Defter divan açıp, bizim kusurlarımızı mahşer halkına saçıp, bizi mahuup etme yâ Rabbi! Arş-ı A’lâ’nın gölgesinde gölgelendir yâ Rabbi! Defter divan açmadan, bi-gayr-ı hisâb cennetine dahil eyle yâ Rabbi! Havz-ı Kevser’in başına varıp Havz-ı Kevser’den doya doya nûş etmeyi nasib eyle yâ Rabbi! Habîb-i Edîbinin sevdiği ümmet eyle yâ Rabbi! Havz-ı Kevserin başına gelirken, melekler tarafından durdurulup yoldan çevrilenlerden etme yâ
Rabbi! Firdevs-i A’lâ’na lütfunla kereminle dahil eyle yâ Rabbi! Bi-hürmeti esmâike’l-hüsnâ, ve bi-hürmeti habîbike’l-müctebâ muhammedini’l-mustafâ, ve bi-hürmeti zikrike’l-cemîl, ve bi- hürmeti leyleti mevlidi’n-nebî ve bi-hürmeti esrâri sûreti’l-fâtihah! ........................

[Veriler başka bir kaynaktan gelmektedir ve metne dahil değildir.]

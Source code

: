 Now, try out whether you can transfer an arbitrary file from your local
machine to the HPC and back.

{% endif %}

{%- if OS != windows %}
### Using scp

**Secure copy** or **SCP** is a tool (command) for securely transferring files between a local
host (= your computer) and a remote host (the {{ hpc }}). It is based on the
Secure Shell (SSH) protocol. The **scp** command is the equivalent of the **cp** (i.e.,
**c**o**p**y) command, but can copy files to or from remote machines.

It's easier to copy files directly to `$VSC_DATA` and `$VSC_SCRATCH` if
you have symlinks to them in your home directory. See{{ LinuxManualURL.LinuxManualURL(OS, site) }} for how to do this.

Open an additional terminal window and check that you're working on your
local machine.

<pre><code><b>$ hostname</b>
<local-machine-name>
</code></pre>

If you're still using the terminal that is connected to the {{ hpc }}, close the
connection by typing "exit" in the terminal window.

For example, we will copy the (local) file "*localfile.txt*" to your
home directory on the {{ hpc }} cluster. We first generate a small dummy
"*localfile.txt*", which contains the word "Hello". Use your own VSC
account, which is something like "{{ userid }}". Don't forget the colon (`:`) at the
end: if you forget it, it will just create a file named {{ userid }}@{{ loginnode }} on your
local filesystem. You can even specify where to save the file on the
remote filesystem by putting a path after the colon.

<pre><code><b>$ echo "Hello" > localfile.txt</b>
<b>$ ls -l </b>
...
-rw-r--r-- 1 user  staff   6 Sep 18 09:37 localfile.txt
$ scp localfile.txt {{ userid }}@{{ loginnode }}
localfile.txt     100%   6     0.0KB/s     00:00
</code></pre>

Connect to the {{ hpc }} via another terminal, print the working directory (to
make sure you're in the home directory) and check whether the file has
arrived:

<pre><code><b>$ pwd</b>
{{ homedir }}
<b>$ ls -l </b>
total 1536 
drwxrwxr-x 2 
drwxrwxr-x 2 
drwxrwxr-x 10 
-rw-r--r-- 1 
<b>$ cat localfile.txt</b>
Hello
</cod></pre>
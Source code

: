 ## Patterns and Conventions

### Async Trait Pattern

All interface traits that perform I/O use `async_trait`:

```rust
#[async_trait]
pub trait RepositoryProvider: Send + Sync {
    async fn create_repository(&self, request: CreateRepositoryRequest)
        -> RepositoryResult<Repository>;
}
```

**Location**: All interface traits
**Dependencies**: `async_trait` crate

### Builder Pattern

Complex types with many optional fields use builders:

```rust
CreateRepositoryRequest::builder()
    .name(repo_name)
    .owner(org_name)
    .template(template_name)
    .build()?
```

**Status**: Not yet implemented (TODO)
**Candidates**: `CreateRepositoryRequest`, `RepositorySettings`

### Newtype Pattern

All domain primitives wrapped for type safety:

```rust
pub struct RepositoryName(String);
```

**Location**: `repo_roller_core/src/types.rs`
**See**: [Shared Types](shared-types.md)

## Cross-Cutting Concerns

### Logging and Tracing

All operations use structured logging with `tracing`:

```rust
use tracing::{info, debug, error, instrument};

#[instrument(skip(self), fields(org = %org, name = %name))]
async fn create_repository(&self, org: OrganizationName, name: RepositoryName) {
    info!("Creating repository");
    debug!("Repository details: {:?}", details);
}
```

Müslüman müslümanla musafaha ederse günahları dökülür, birbirlerine muhabbetle bakarsa büyük sevaplar alırlar. Allah-u Teàlâ Hazretleri aramızdaki muhabbetleri takviye eylesin... Şaşıranlarımıza doğru yolu göstersin, hidayet eylesin... Yolunca yürüyenlere tevfîkini refîk eylesin... Bizi dünyada ahirette azîz ve bahtiyâr eylesin... Süedâ ve salihîn zümresine ilhâk eylesin...
Buyurun salât ü selâm getirerek musafahalaşalım:
Allàààhümme salli alâââ, seyyidinâââ... muhammedini’n- nebiyyi’l-ümmiyyi ve alâ... aaalihiii, ve sahbihiii, ve sellim...
[Musafahalaşmadan sonra, Halil Necâti Coşan Efendi ayakta dua etti:]
Lâ ilâhe illa’llàhu’l-halîmü’l-kerîm.
Sübhàna’llàhi rabbi’l-arşi’l-azîm...
Ve’l-hamdü lillâhi rabbi’l-àlemîn...
Nes’elüke mûcibâti rahmetik... Ve azàimi mağfiretik... Ve’s- selâmete min külli ismin... Ve’l-ganîmete min külli birrin... Ve”l- fevze bi’l-cenneti ve’n-necâte mine’n-nâr...
Allàhümme lâ teda’lenâ zenben illâ gafarte... Ve lâ hemmen illâ ferracte... Ve lâ deynen illâ kadayte... Ve lâ marîdan illâ şefeyte... Ve lâ dàllen illâ hedeyte... Ve lâ hàceten min havâici’d-dünyâ ve’l- âhireti hiye leke rıdan illâ kadaytehâ yâ erhame’r-râhimîn! Yâ erhame’r-râhimîn! Yâ erhame’r-râhimîn! Yâ Rabbi, idraki ile feyizyâb olduğumuz şu mübarek Mevlid Kandilini Ümmet-i Muhammed ve bizler hakkında müteyemmen ve mübârek eyle... Ümmet-i Muhammed’in selâmet, huzur ve saadetine vesîle eyle...
Nice seneler böyle mübarek gecelere sağlık afiyet üzere erişmeyi nasîb ü müyesser eyle... Cümlemizi süedâ ve sàlihîn zümresine ilhak eyle...
Ve bi-hürmeti seyyidi’l-mürselîn ve bi-hürmeti sûreti’l-fâtihâh!